次の瞬間、俺の頭上のヘイローが、妖しい光を放ちだした。

 

 

「...え?あ、れ?」

 

 

バタンッ

 

 

「...ふぅ」

 

 

何が何だか分からないままミネは、まるで糸の切れた人形のようにその場に崩れ落ちた。

 

 

ヘイローは明滅を繰り返しながら、徐々にその光を収めていく。

それが完全に収まった時、

 

 

「う...あ...おえぇ...」

 

 

ありとあらゆる負の感覚が俺に押し寄せた。

 

 

頭痛、吐き気、眩暈。

視界は極彩色に染まって、ぐるぐる回る。

自分が自分でなくなっていく感覚を、抑えるように堪える。そうしないと、本当に自分が消えてしまうような気がした。

 

 

じわじわと侵食されていくそれを押し返して、数分...やっと、気分が落ち着いていく。

 

 

手の平を覗き込み、握る。開く。

俺が俺である音を確信する。

 

 

「...ふぅ」

 

 

なんとかなった。良かった。

一先ず俺は胸を撫でおろす。

 

 

相変わらず物騒な力だなと俺は溜め息を吐く。

なんか、当然のように使っておいてあれなんだが、実は俺自身、これがなんなのか分からない。

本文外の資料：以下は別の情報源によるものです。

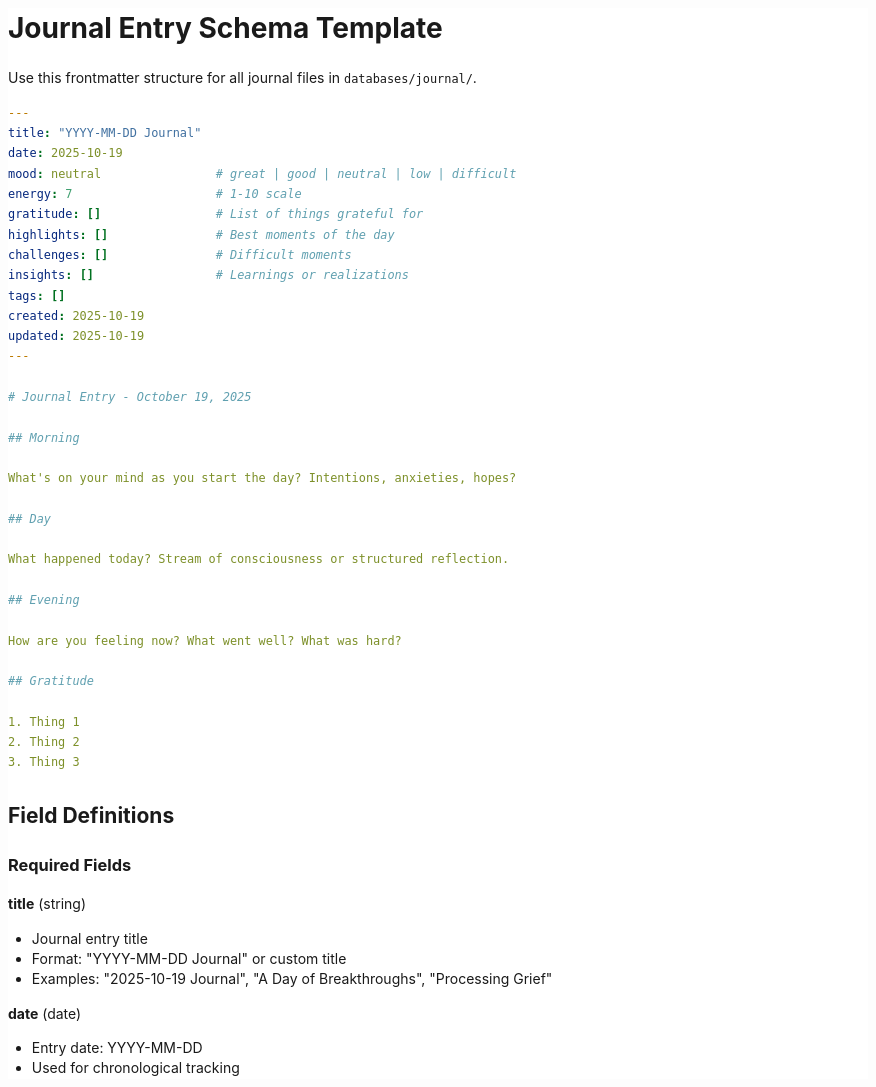 # Journal Entry Schema Template

Use this frontmatter structure for all journal files in `databases/journal/`.

```yaml
---
title: "YYYY-MM-DD Journal"
date: 2025-10-19
mood: neutral                # great | good | neutral | low | difficult
energy: 7                    # 1-10 scale
gratitude: []                # List of things grateful for
highlights: []               # Best moments of the day
challenges: []               # Difficult moments
insights: []                 # Learnings or realizations
tags: []
created: 2025-10-19
updated: 2025-10-19
---

# Journal Entry - October 19, 2025

## Morning

What's on your mind as you start the day? Intentions, anxieties, hopes?

## Day

What happened today? Stream of consciousness or structured reflection.

## Evening

How are you feeling now? What went well? What was hard?

## Gratitude

1. Thing 1
2. Thing 2
3. Thing 3
```

## Field Definitions

### Required Fields

**title** (string)
- Journal entry title
- Format: "YYYY-MM-DD Journal" or custom title
- Examples: "2025-10-19 Journal", "A Day of Breakthroughs", "Processing Grief"

**date** (date)
- Entry date: YYYY-MM-DD
- Used for chronological tracking
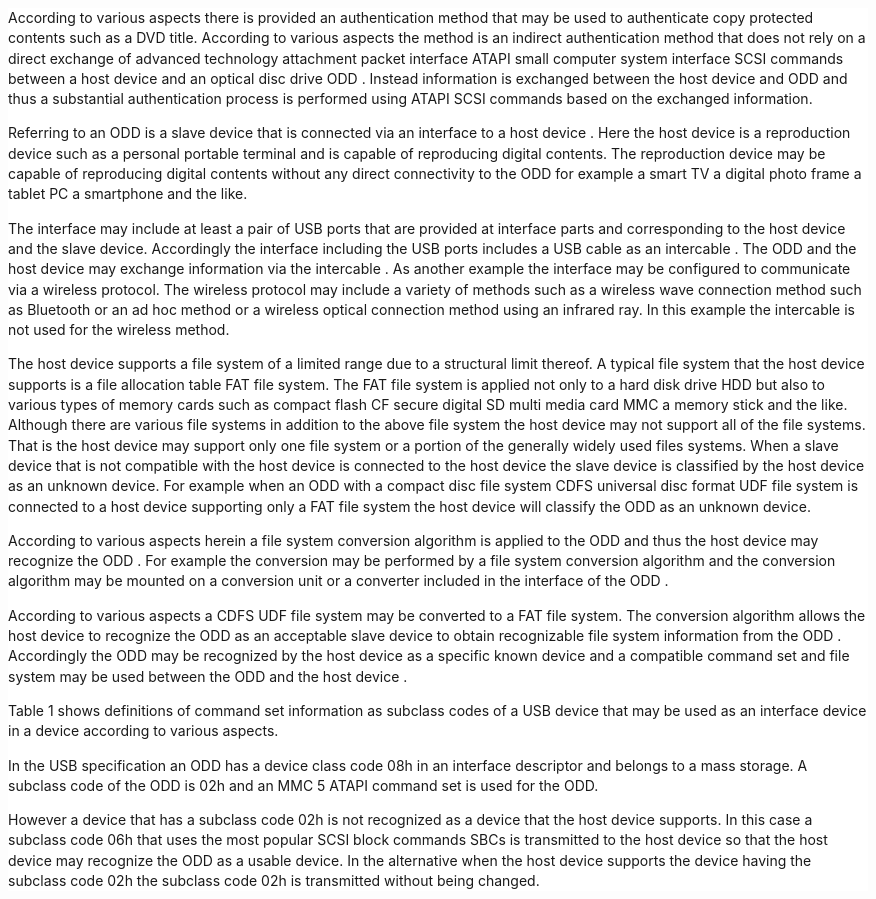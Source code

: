 According to various aspects there is provided an authentication method that may be used to authenticate copy protected contents such as a DVD title. According to various aspects the method is an indirect authentication method that does not rely on a direct exchange of advanced technology attachment packet interface ATAPI small computer system interface SCSI commands between a host device and an optical disc drive ODD . Instead information is exchanged between the host device and ODD and thus a substantial authentication process is performed using ATAPI SCSI commands based on the exchanged information.

Referring to an ODD is a slave device that is connected via an interface to a host device . Here the host device is a reproduction device such as a personal portable terminal and is capable of reproducing digital contents. The reproduction device may be capable of reproducing digital contents without any direct connectivity to the ODD for example a smart TV a digital photo frame a tablet PC a smartphone and the like.

The interface may include at least a pair of USB ports that are provided at interface parts and corresponding to the host device and the slave device. Accordingly the interface including the USB ports includes a USB cable as an intercable . The ODD and the host device may exchange information via the intercable . As another example the interface may be configured to communicate via a wireless protocol. The wireless protocol may include a variety of methods such as a wireless wave connection method such as Bluetooth or an ad hoc method or a wireless optical connection method using an infrared ray. In this example the intercable is not used for the wireless method.

The host device supports a file system of a limited range due to a structural limit thereof. A typical file system that the host device supports is a file allocation table FAT file system. The FAT file system is applied not only to a hard disk drive HDD but also to various types of memory cards such as compact flash CF secure digital SD multi media card MMC a memory stick and the like. Although there are various file systems in addition to the above file system the host device may not support all of the file systems. That is the host device may support only one file system or a portion of the generally widely used files systems. When a slave device that is not compatible with the host device is connected to the host device the slave device is classified by the host device as an unknown device. For example when an ODD with a compact disc file system CDFS universal disc format UDF file system is connected to a host device supporting only a FAT file system the host device will classify the ODD as an unknown device.

According to various aspects herein a file system conversion algorithm is applied to the ODD and thus the host device may recognize the ODD . For example the conversion may be performed by a file system conversion algorithm and the conversion algorithm may be mounted on a conversion unit or a converter included in the interface of the ODD .

According to various aspects a CDFS UDF file system may be converted to a FAT file system. The conversion algorithm allows the host device to recognize the ODD as an acceptable slave device to obtain recognizable file system information from the ODD . Accordingly the ODD may be recognized by the host device as a specific known device and a compatible command set and file system may be used between the ODD and the host device .

Table 1 shows definitions of command set information as subclass codes of a USB device that may be used as an interface device in a device according to various aspects.

In the USB specification an ODD has a device class code 08h in an interface descriptor and belongs to a mass storage. A subclass code of the ODD is 02h and an MMC 5 ATAPI command set is used for the ODD.

However a device that has a subclass code 02h is not recognized as a device that the host device supports. In this case a subclass code 06h that uses the most popular SCSI block commands SBCs is transmitted to the host device so that the host device may recognize the ODD as a usable device. In the alternative when the host device supports the device having the subclass code 02h the subclass code 02h is transmitted without being changed.
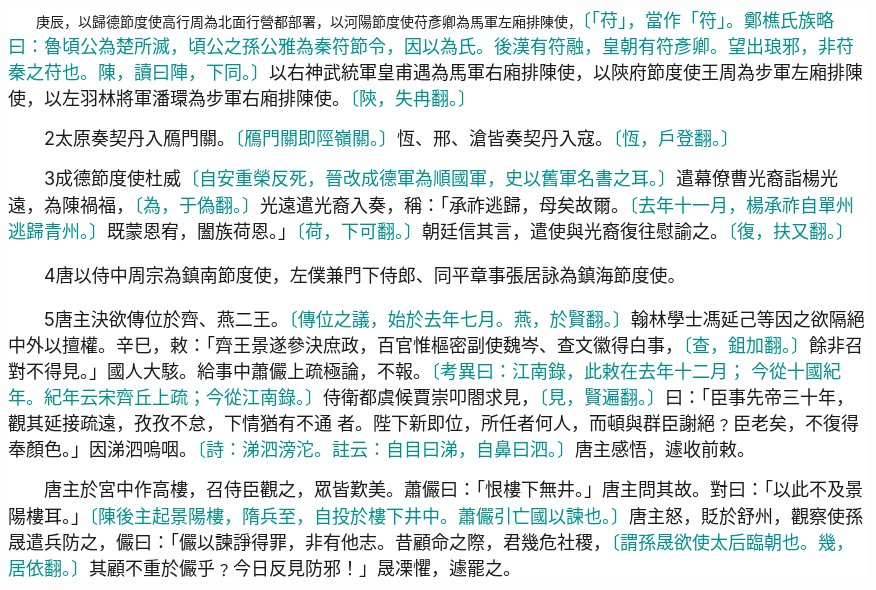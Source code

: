  　　庚辰，以歸德節度使高行周為北面行營都部署，以河陽節度使苻彥卿為馬軍左廂排陳使，</font><font size=4px color="#009090"><font size=4px>〔「苻」，當作「符」。鄭樵氏族略曰：魯頃公為楚所滅，頃公之孫公雅為秦符節令，因以為氏。後漢有符融，皇朝有符彥卿。望出琅邪，非苻秦之苻也。陳，讀曰陣，下同。〕</font></font><font size=4px>以右神武統軍皇甫遇為馬軍右廂排陳使，以陝府節度使王周為步軍左廂排陳使，以左羽林將軍潘環為步軍右廂排陳使。</font><font size=4px color="#009090"><font size=4px>〔陝，失冉翻。〕</font></font><font size=4px>

 　　2太原奏契丹入鴈門關。</font><font size=4px color="#009090"><font size=4px>〔鴈門關即陘嶺關。〕</font></font><font size=4px>恆、邢、滄皆奏契丹入寇。</font><font size=4px color="#009090"><font size=4px>〔恆，戶登翻。〕</font></font><font size=4px>

 　　3成德節度使杜威</font><font size=4px color="#009090"><font size=4px>〔自安重榮反死，晉改成德軍為順國軍，史以舊軍名書之耳。〕</font></font><font size=4px>遣幕僚曹光裔詣楊光遠，為陳禍福，</font><font size=4px color="#009090"><font size=4px>〔為，于偽翻。〕</font></font><font size=4px>光遠遣光裔入奏，稱：「承祚逃歸，母矣故爾。</font><font size=4px color="#009090"><font size=4px>〔去年十一月，楊承祚自單州逃歸青州。〕</font></font><font size=4px>既蒙恩宥，闔族荷恩。」</font><font size=4px color="#009090"><font size=4px>〔荷，下可翻。〕</font></font><font size=4px>朝廷信其言，遣使與光裔復往慰諭之。</font><font size=4px color="#009090"><font size=4px>〔復，扶又翻。〕</font></font><font size=4px>

 　　4唐以侍中周宗為鎮南節度使，左僕兼門下侍郎、同平章事張居詠為鎮海節度使。

 　　5唐主決欲傳位於齊、燕二王。</font><font size=4px color="#009090"><font size=4px>〔傳位之議，始於去年七月。燕，於賢翻。〕</font></font><font size=4px>翰林學士馮延己等因之欲隔絕中外以擅權。辛巳，敕：「齊王景遂參決庶政，百官惟樞密副使魏岑、查文徽得白事，</font><font size=4px color="#009090"><font size=4px>〔查，鉏加翻。〕</font></font><font size=4px>餘非召對不得見。」國人大駭。給事中蕭儼上疏極論，不報。</font><font size=4px color="#009090"><font size=4px>〔考異曰：江南錄，此敕在去年十二月； 今從十國紀年。紀年云宋齊丘上疏；今從江南錄。〕</font></font><font size=4px>侍衛都虞候賈崇叩閤求見，</font><font size=4px color="#009090"><font size=4px>〔見，賢遍翻。〕</font></font><font size=4px>曰：「臣事先帝三十年，觀其延接疏遠，孜孜不怠，下情猶有不通 者。陛下新即位，所任者何人，而頓與群臣謝絕﹖臣老矣，不復得奉顏色。」因涕泗嗚咽。</font><font size=4px color="#009090"><font size=4px>〔詩：涕泗滂沱。註云：自目曰涕，自鼻曰泗。〕</font></font><font size=4px>唐主感悟，遽收前敕。

 　　唐主於宮中作高樓，召侍臣觀之，眾皆歎美。蕭儼曰：「恨樓下無井。」唐主問其故。對曰：「以此不及景陽樓耳。」</font><font size=4px color="#009090"><font size=4px>〔陳後主起景陽樓，隋兵至，自投於樓下井中。蕭儼引亡國以諫也。〕</font></font><font size=4px>唐主怒，貶於舒州，觀察使孫晟遣兵防之，儼曰：「儼以諫諍得罪，非有他志。昔顧命之際，君幾危社稷，</font><font size=4px color="#009090"><font size=4px>〔謂孫晟欲使太后臨朝也。幾，居依翻。〕</font></font><font size=4px>其顧不重於儼乎﹖今日反見防邪！」晟凓懼，遽罷之。


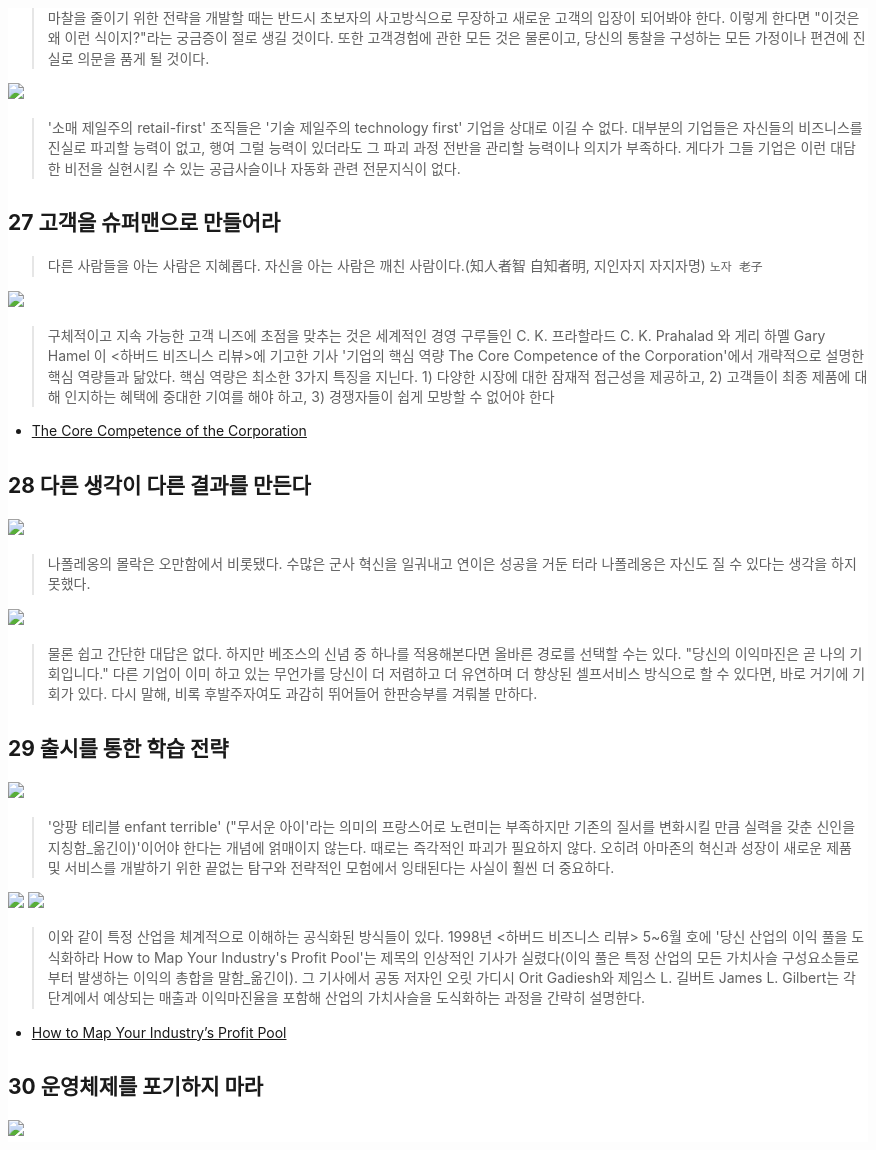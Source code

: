 > 마찰을 줄이기 위한 전략을 개발할 때는 반드시 초보자의 사고방식으로 무장하고 새로운 고객의 입장이 되어봐야 한다. 이렇게 한다면 "이것은 왜 이런 식이지?"라는 궁금증이 절로 생길 것이다. 또한 고객경험에 관한 모든 것은 물론이고, 당신의 통찰을 구성하는 모든 가정이나 편견에 진실로 의문을 품게 될 것이다.

<img src="think_like_amazon/69.jpg" width="400"/>

> '소매 제일주의 retail-first' 조직들은 '기술 제일주의 technology first' 기업을 상대로 이길 수 없다. 대부분의 기업들은 자신들의 비즈니스를 진실로 파괴할 능력이 없고, 행여 그럴 능력이 있더라도 그 파괴 과정 전반을 관리할 능력이나 의지가 부족하다. 게다가 그들 기업은 이런 대담한 비전을 실현시킬 수 있는 공급사슬이나 자동화 관련 전문지식이 없다.

## 27 고객을 슈퍼맨으로 만들어라

> 다른 사람들을 아는 사람은 지혜롭다. 자신을 아는 사람은 깨친 사람이다.(知人者智 自知者明, 지인자지 자지자명) `노자 老子`

<img src="think_like_amazon/71.jpg" width="400"/>

> 구체적이고 지속 가능한 고객 니즈에 초점을 맞추는 것은 세계적인 경영 구루들인 C. K. 프라할라드 C. K. Prahalad 와 게리 하멜 Gary Hamel 이 <하버드 비즈니스 리뷰>에 기고한 기사 '기업의 핵심 역량 The Core Competence of the Corporation'에서 개략적으로 설명한 핵심 역량들과 닮았다. 핵심 역량은 최소한 3가지 특징을 지닌다. 1) 다양한 시장에 대한 잠재적 접근성을 제공하고, 2) 고객들이 최종 제품에 대해 인지하는 혜택에 중대한 기여를 해야 하고, 3) 경쟁자들이 쉽게 모방할 수 없어야 한다
* [The Core Competence of the Corporation](https://hbr.org/1990/05/the-core-competence-of-the-corporation)

## 28 다른 생각이 다른 결과를 만든다
<img src="think_like_amazon/72.jpg" width="400"/>

> 나폴레옹의 몰락은 오만함에서 비롯됐다. 수많은 군사 혁신을 일궈내고 연이은 성공을 거둔 터라 나폴레옹은 자신도 질 수 있다는 생각을 하지 못했다.

<img src="think_like_amazon/73.jpg" width="400"/>

> 물론 쉽고 간단한 대답은 없다. 하지만 베조스의 신념 중 하나를 적용해본다면 올바른 경로를 선택할 수는 있다. "당신의 이익마진은 곧 나의 기회입니다." 다른 기업이 이미 하고 있는 무언가를 당신이 더 저렴하고 더 유연하며 더 향상된 셀프서비스 방식으로 할 수 있다면, 바로 거기에 기회가 있다. 다시 말해, 비록 후발주자여도 과감히 뛰어들어 한판승부를 겨뤄볼 만하다.

## 29 출시를 통한 학습 전략
<img src="think_like_amazon/75.jpg" width="400"/>

> '앙팡 테리블 enfant terrible' ("무서운 아이'라는 의미의 프랑스어로 노련미는 부족하지만 기존의 질서를 변화시킬 만큼 실력을 갖춘 신인을 지칭함_옮긴이)'이어야 한다는 개념에 얽매이지 않는다. 때로는 즉각적인 파괴가 필요하지 않다. 오히려 아마존의 혁신과 성장이 새로운 제품 및 서비스를 개발하기 위한 끝없는 탐구와 전략적인 모험에서 잉태된다는 사실이 훨씬 더 중요하다.

<img src="think_like_amazon/76.jpg" width="400"/> <img src="think_like_amazon/77.jpg" width="400"/>

> 이와 같이 특정 산업을 체계적으로 이해하는 공식화된 방식들이 있다. 1998년 <하버드 비즈니스 리뷰> 5~6월 호에 '당신 산업의 이익 풀을 도식화하라 How to Map Your Industry's Profit Pool'는 제목의 인상적인 기사가 실렸다(이익 풀은 특정 산업의 모든 가치사슬 구성요소들로부터 발생하는 이익의 총합을 말함_옮긴이). 그 기사에서 공동 저자인 오릿 가디시 Orit Gadiesh와 제임스 L. 길버트 James L. Gilbert는 각 단계에서 예상되는 매출과 이익마진율을 포함해 산업의 가치사슬을 도식화하는 과정을 간략히 설명한다.
* [How to Map Your Industry’s Profit Pool](https://hbr.org/1998/05/how-to-map-your-industrys-profit-pool)

## 30 운영체제를 포기하지 마라
<img src="think_like_amazon/79.jpg" width="400"/>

いつの間にか使えるようになっていた、謎の力なのである。

 

 

どうやらこれは、状態を反転させる?的なことが出来るらしい。

冷たい水を、温かいお湯にとか。

今回で言うと、ミネを起きている状態から眠っている状態へ反転させた。そういう感じだ。

 

 

なかなか便利な力だと思うだろ?けど、それだけデメリットもあるんだ。

 

 

まず、一回使う度に死にかける。

それは誇張かも知れないけど、死んだほうがマシってレベルの異常が体に起こる。

それに耐える覚悟をしてからじゃないと使えない。

 

 

次に、内側から何かしらに侵食される。

これはもうマジで怖い。

この力の根源が分からない分、未知の恐怖に襲われる。

 

 

そして、不可逆的なものに対しては効果を発揮しない。

 

 

だから例えば死者を甦らせたりとかは無理。

生と死が表裏に位置してるかは知らんけどね。

 

 

「ミネさんには悪いことしたな...明日謝ろ」

 

 

コンクリートの地面に沈んだミネ団長を、俺はせめてもとベンチに移して、その場を後にした。